● Dataset:

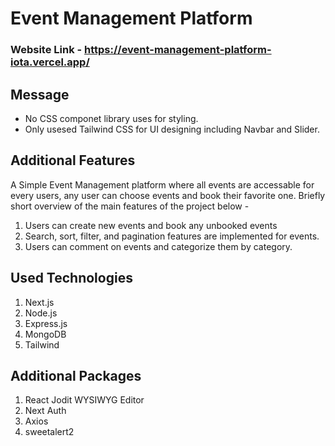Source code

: # Event Management Platform
### Website Link - https://event-management-platform-iota.vercel.app/

## Message
* No CSS componet library uses for styling.
* Only usesed Tailwind CSS for UI designing including Navbar and Slider. 

## Additional Features
A Simple Event Management platform where all events are accessable for every users, any user can choose events and book their favorite one. Briefly short overview of the main features of the project below -
1. Users can create new events and book any unbooked events
2. Search, sort, filter, and pagination features are implemented for events.
3. Users can comment on events and categorize them by category.

## Used Technologies
1. Next.js
2. Node.js
3. Express.js
4. MongoDB
5. Tailwind 

## Additional Packages
1. React Jodit WYSIWYG Editor
2. Next Auth
3. Axios
4. sweetalert2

● What to do:
Only lines holding the word "events" are wanted; copy each one from the listing.

● Problem solution:
A Simple Event Management platform where all events are accessable for every users, any user can choose events and book their favorite one. Briefly short overview of the main features of the project below -
1. Users can create new events and book any unbooked events
2. Search, sort, filter, and pagination features are implemented for events.
3. Users can comment on events and categorize them by category.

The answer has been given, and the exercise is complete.